> [Description of the task]: Please reproduce all the data exactly as written and omit the pictures.

> [Exercise data]:
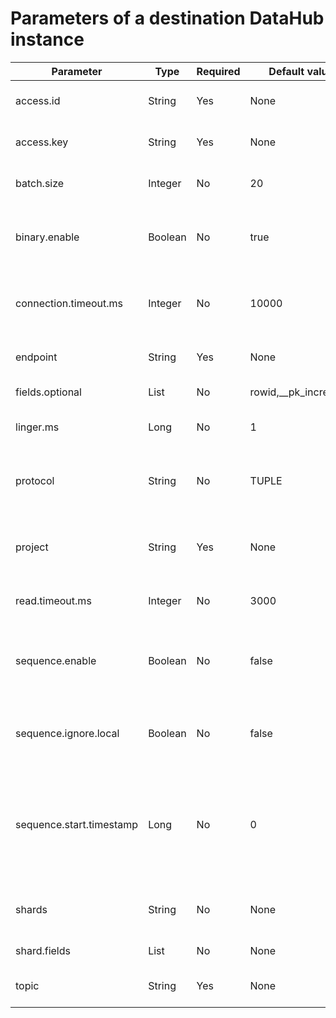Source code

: Parameters of a destination DataHub instance 
=================================================================




|        Parameter         |  Type   | Required |    Default value     |                                                             Description                                                             |
|--------------------------|---------|----------|----------------------|-------------------------------------------------------------------------------------------------------------------------------------|
| access.id                | String  | Yes      | None                 | The access ID of the DataHub instance.                                                                                              |
| access.key               | String  | Yes      | None                 | The access key of the DataHub instance.                                                                                             |
| batch.size               | Integer | No       | 20                   | The batch size. Default value: 20.                                                                                                  |
| binary.enable            | Boolean | No       | true                 | Specifies whether to enable binary write. Default value: true.                                                                      |
| connection.timeout.ms    | Integer | No       | 10000                | The timeout period for connecting to the DataHub instance.                                                                          |
| endpoint                 | String  | Yes      | None                 | The endpoint of the DataHub instance.                                                                                               |
| fields.optional          | List    | No       | rowid,__pk_increment | The optional fields.                                                                                                                |
| linger.ms                | Long    | No       | 1                    | The time to wait before sending a batch.                                                                                            |
| protocol                 | String  | No       | TUPLE                | The protocol used for writing data to downstream nodes.                                                                             |
| project                  | String  | Yes      | None                 | The project name corresponding to the DataHub instance.                                                                             |
| read.timeout.ms          | Integer | No       | 3000                 | The timeout period for reading data.                                                                                                |
| sequence.enable          | Boolean | No       | false                | Specifies whether to enable sequences. Default value: false.                                                                        |
| sequence.ignore.local    | Boolean | No       | false                | Specify whether to ignore sequences. Default value: false.                                                                          |
| sequence.start.timestamp | Long    | No       | 0                    | The timestamp when the sequence starts incrementing. This parameter is valid when sequence.enable is set to true. Default value: 0. |
| shards                   | String  | No       | None                 | The list of shards to which messages are sent by default.                                                                           |
| shard.fields             | List    | No       | None                 | The sharding columns.                                                                                                               |
| topic                    | String  | Yes      | None                 | The topic of the DataHub instance.                                                                                                  |



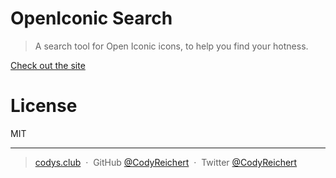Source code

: # OpenIconic Search
> A search tool for Open Iconic icons, to help you find your hotness.

[Check out the site](https://codys.club/open-iconic-search)

# License

MIT

---

> [codys.club](https://codys.club) &nbsp;&middot;&nbsp;
> GitHub [@CodyReichert](https://github.com/CodyReichert) &nbsp;&middot;&nbsp;
> Twitter [@CodyReichert](https://twitter.com/CodyReichert)

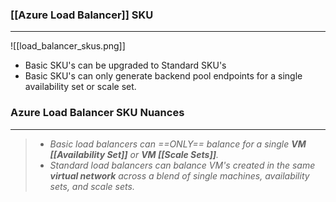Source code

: ### [[Azure Load Balancer]] SKU
---
![[load_balancer_skus.png]]

- Basic SKU's can be upgraded to Standard SKU's
- Basic SKU's can only generate backend pool endpoints for a single availability set or scale set.


### Azure Load Balancer SKU Nuances
---
> - *Basic load balancers can ==ONLY== balance for a single __VM [[Availability Set]]__ or __VM [[Scale Sets]]__.*
> - *Standard load balancers can balance VM's created in the same __virtual network__ across a blend of single machines, availability sets, and scale sets.*

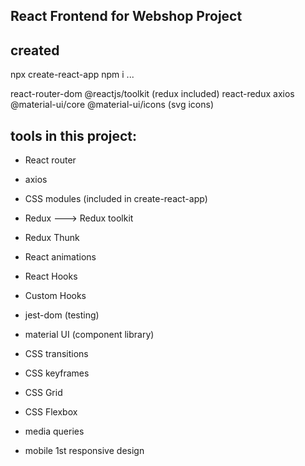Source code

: React Frontend for Webshop Project
----------------------------------

created
------- 
npx create-react-app
npm i ... 

react-router-dom
@reactjs/toolkit (redux included)
react-redux
axios
@material-ui/core
@material-ui/icons (svg icons)

tools in this project:
----------------------
* React router
* axios
* CSS modules (included in create-react-app)
* Redux ---> Redux toolkit
* Redux Thunk

* React animations
* React Hooks
* Custom Hooks    

* jest-dom (testing)
* material UI (component library)

* CSS transitions
* CSS keyframes

* CSS Grid
* CSS Flexbox
* media queries
* mobile 1st responsive design
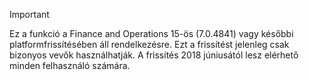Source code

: > [!IMPORTANT]
> Ez a funkció a Finance and Operations 15-ös (7.0.4841) vagy későbbi platformfrissítésében áll rendelkezésre. Ezt a frissítést jelenleg csak bizonyos vevők használhatják. A frissítés 2018 júniusától lesz elérhető minden felhasználó számára.
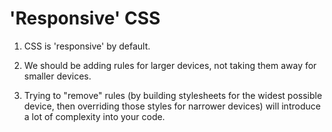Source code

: # 'Responsive' CSS

1. CSS is 'responsive' by default.

2. We should be adding rules for larger devices, not taking them away
   for smaller devices.

3. Trying to "remove" rules (by building stylesheets for the widest possible device,
   then overriding those styles for narrower devices) will introduce a lot of
   complexity into your code.

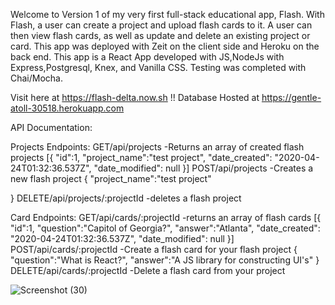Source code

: Welcome to Version 1 of my very first full-stack educational app, Flash. With Flash, a user can create a project and upload flash cards to it. A user can then view flash cards, as well as update and delete an existing project or card. This app was deployed with Zeit on the client side and Heroku on the back end. This app is a React App developed with JS,NodeJs with Express,Postgresql, Knex, and Vanilla CSS. Testing was completed with Chai/Mocha.

Visit here at https://flash-delta.now.sh !!
Database Hosted at https://gentle-atoll-30518.herokuapp.com

API Documentation:

Projects Endpoints:
GET/api/projects
-Returns an array of created flash projects
[{
    "id":1,
    "project_name":"test project",
    "date_created": "2020-04-24T01:32:36.537Z",
    "date_modified": null
}]
POST/api/projects
-Creates a new flash project
{
    "project_name":"test project"

}
DELETE/api/projects/:projectId
-deletes a  flash project


Card Endpoints:
GET/api/cards/:projectId
-returns an array of flash cards
[{
    "id":1,
    "question":"Capitol of Georgia?",
    "answer":"Atlanta",
    "date_created": "2020-04-24T01:32:36.537Z",
    "date_modified": null
}]
POST/api/cards/:projectId
-Create a flash card for your flash project
{
    "question":"What is React?",
    "answer":"A JS library for constructing UI's"
}
DELETE/api/cards/:projectId
-Delete a flash card from your project



![Screenshot (30)](https://user-images.githubusercontent.com/59489905/82004274-71cbce00-9630-11ea-88fc-2087b4befd86.png)
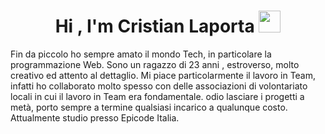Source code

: <h1 align="center">Hi , I'm Cristian Laporta <img src="https://media.giphy.com/media/hvRJCLFzcasrR4ia7z/giphy.gif" width="35"></h1>

Fin da piccolo ho sempre amato il mondo Tech, in particolare la programmazione Web. Sono un ragazzo di 23 anni , estroverso, molto creativo ed attento al dettaglio. Mi piace particolarmente il lavoro in Team, infatti ho collaborato molto spesso con delle associazioni di volontariato locali in cui il lavoro in Team era fondamentale.
odio lasciare i progetti a metà, porto sempre a termine qualsiasi incarico a qualunque costo.
Attualmente studio presso Epicode Italia.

> [Answer to this exercise]:
Source code

: Parameters of a destination DataHub instance 
=================================================================




|        Parameter         |  Type   | Required |    Default value     |                                                             Description                                                             |
|--------------------------|---------|----------|----------------------|-------------------------------------------------------------------------------------------------------------------------------------|
| access.id                | String  | Yes      | None                 | The access ID of the DataHub instance.                                                                                              |
| access.key               | String  | Yes      | None                 | The access key of the DataHub instance.                                                                                             |
| batch.size               | Integer | No       | 20                   | The batch size. Default value: 20.                                                                                                  |
| binary.enable            | Boolean | No       | true                 | Specifies whether to enable binary write. Default value: true.                                                                      |
| connection.timeout.ms    | Integer | No       | 10000                | The timeout period for connecting to the DataHub instance.                                                                          |
| endpoint                 | String  | Yes      | None                 | The endpoint of the DataHub instance.                                                                                               |
| fields.optional          | List    | No       | rowid,__pk_increment | The optional fields.                                                                                                                |
| linger.ms                | Long    | No       | 1                    | The time to wait before sending a batch.                                                                                            |
| protocol                 | String  | No       | TUPLE                | The protocol used for writing data to downstream nodes.                                                                             |
| project                  | String  | Yes      | None                 | The project name corresponding to the DataHub instance.                                                                             |
| read.timeout.ms          | Integer | No       | 3000                 | The timeout period for reading data.                                                                                                |
| sequence.enable          | Boolean | No       | false                | Specifies whether to enable sequences. Default value: false.                                                                        |
| sequence.ignore.local    | Boolean | No       | false                | Specify whether to ignore sequences. Default value: false.                                                                          |
| sequence.start.timestamp | Long    | No       | 0                    | The timestamp when the sequence starts incrementing. This parameter is valid when sequence.enable is set to true. Default value: 0. |
| shards                   | String  | No       | None                 | The list of shards to which messages are sent by default.                                                                           |
| shard.fields             | List    | No       | None                 | The sharding columns.                                                                                                               |
| topic                    | String  | Yes      | None                 | The topic of the DataHub instance.                                                                                                  |



Source code

: # OpenIconic Search
> A search tool for Open Iconic icons, to help you find your hotness.

[Check out the site](https://codys.club/open-iconic-search)

# License

MIT

---

> [codys.club](https://codys.club) &nbsp;&middot;&nbsp;
> GitHub [@CodyReichert](https://github.com/CodyReichert) &nbsp;&middot;&nbsp;
> Twitter [@CodyReichert](https://twitter.com/CodyReichert)

Source code

: ### [[Azure Load Balancer]] SKU
---
![[load_balancer_skus.png]]

- Basic SKU's can be upgraded to Standard SKU's
- Basic SKU's can only generate backend pool endpoints for a single availability set or scale set.


### Azure Load Balancer SKU Nuances
---
> - *Basic load balancers can ==ONLY== balance for a single __VM [[Availability Set]]__ or __VM [[Scale Sets]]__.*
> - *Standard load balancers can balance VM's created in the same __virtual network__ across a blend of single machines, availability sets, and scale sets.*

Source code

: React Frontend for Webshop Project
----------------------------------

created
------- 
npx create-react-app
npm i ... 

react-router-dom
@reactjs/toolkit (redux included)
react-redux
axios
@material-ui/core
@material-ui/icons (svg icons)

tools in this project:
----------------------
* React router
* axios
* CSS modules (included in create-react-app)
* Redux ---> Redux toolkit
* Redux Thunk

* React animations
* React Hooks
* Custom Hooks    

* jest-dom (testing)
* material UI (component library)

* CSS transitions
* CSS keyframes

* CSS Grid
* CSS Flexbox
* media queries
* mobile 1st responsive design
Source code

: > [!IMPORTANT]
> Ez a funkció a Finance and Operations 15-ös (7.0.4841) vagy későbbi platformfrissítésében áll rendelkezésre. Ezt a frissítést jelenleg csak bizonyos vevők használhatják. A frissítés 2018 júniusától lesz elérhető minden felhasználó számára.
Source code

: # 'Responsive' CSS

1. CSS is 'responsive' by default.

2. We should be adding rules for larger devices, not taking them away
   for smaller devices.

3. Trying to "remove" rules (by building stylesheets for the widest possible device,
   then overriding those styles for narrower devices) will introduce a lot of
   complexity into your code.

Source code

: Welcome to Version 1 of my very first full-stack educational app, Flash. With Flash, a user can create a project and upload flash cards to it. A user can then view flash cards, as well as update and delete an existing project or card. This app was deployed with Zeit on the client side and Heroku on the back end. This app is a React App developed with JS,NodeJs with Express,Postgresql, Knex, and Vanilla CSS. Testing was completed with Chai/Mocha.

Visit here at https://flash-delta.now.sh !!
Database Hosted at https://gentle-atoll-30518.herokuapp.com

API Documentation:

Projects Endpoints:
GET/api/projects
-Returns an array of created flash projects
[{
    "id":1,
    "project_name":"test project",
    "date_created": "2020-04-24T01:32:36.537Z",
    "date_modified": null
}]
POST/api/projects
-Creates a new flash project
{
    "project_name":"test project"

}
DELETE/api/projects/:projectId
-deletes a  flash project


Card Endpoints:
GET/api/cards/:projectId
-returns an array of flash cards
[{
    "id":1,
    "question":"Capitol of Georgia?",
    "answer":"Atlanta",
    "date_created": "2020-04-24T01:32:36.537Z",
    "date_modified": null
}]
POST/api/cards/:projectId
-Create a flash card for your flash project
{
    "question":"What is React?",
    "answer":"A JS library for constructing UI's"
}
DELETE/api/cards/:projectId
-Delete a flash card from your project



![Screenshot (30)](https://user-images.githubusercontent.com/59489905/82004274-71cbce00-9630-11ea-88fc-2087b4befd86.png)
Source code

: <h1 align="center">Hi , I'm Cristian Laporta <img src="https://media.giphy.com/media/hvRJCLFzcasrR4ia7z/giphy.gif" width="35"></h1>

Fin da piccolo ho sempre amato il mondo Tech, in particolare la programmazione Web. Sono un ragazzo di 23 anni , estroverso, molto creativo ed attento al dettaglio. Mi piace particolarmente il lavoro in Team, infatti ho collaborato molto spesso con delle associazioni di volontariato locali in cui il lavoro in Team era fondamentale.
odio lasciare i progetti a metà, porto sempre a termine qualsiasi incarico a qualunque costo.
Attualmente studio presso Epicode Italia.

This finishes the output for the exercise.